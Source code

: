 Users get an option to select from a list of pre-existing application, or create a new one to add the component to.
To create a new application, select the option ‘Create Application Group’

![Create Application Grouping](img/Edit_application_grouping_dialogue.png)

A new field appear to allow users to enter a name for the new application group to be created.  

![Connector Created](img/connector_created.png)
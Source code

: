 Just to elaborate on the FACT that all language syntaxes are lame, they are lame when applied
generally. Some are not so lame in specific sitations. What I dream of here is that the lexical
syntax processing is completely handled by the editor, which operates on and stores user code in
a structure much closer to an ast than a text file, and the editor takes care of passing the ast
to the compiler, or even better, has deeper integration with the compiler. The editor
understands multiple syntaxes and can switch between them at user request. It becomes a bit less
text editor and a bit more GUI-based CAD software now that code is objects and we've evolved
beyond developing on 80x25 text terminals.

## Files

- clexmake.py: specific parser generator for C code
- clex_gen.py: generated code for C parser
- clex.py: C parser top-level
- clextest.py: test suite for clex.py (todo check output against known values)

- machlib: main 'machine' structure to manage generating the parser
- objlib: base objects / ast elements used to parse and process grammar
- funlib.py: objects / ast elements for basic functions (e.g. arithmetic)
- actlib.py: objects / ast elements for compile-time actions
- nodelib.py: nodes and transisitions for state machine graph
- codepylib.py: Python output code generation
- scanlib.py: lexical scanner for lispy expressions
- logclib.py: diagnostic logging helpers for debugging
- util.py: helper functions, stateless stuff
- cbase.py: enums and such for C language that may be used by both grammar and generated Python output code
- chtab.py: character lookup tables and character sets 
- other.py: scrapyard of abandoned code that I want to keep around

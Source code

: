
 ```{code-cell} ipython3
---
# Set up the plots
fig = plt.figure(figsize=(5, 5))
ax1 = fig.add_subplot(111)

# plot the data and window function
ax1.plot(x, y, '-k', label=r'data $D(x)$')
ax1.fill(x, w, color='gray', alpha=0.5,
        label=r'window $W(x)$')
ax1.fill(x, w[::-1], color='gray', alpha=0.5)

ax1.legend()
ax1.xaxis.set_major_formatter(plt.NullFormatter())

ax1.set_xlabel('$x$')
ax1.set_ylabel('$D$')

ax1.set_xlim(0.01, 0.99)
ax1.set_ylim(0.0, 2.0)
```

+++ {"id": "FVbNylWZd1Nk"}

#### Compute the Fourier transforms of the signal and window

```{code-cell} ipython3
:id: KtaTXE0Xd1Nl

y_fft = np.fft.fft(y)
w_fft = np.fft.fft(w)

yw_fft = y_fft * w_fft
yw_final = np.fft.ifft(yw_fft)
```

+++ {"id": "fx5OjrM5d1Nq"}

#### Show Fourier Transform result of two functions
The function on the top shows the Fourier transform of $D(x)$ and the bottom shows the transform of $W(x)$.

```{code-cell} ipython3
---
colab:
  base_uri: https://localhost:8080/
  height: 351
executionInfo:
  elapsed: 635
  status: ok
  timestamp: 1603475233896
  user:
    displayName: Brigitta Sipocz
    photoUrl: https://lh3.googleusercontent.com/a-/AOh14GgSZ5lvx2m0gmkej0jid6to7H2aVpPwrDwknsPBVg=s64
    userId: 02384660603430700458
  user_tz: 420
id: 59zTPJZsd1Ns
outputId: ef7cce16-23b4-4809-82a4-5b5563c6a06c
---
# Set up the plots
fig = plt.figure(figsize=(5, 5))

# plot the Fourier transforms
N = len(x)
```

What to do
Lines holding the string "functions" in the records above must be counted; give the number alone.

Task result
3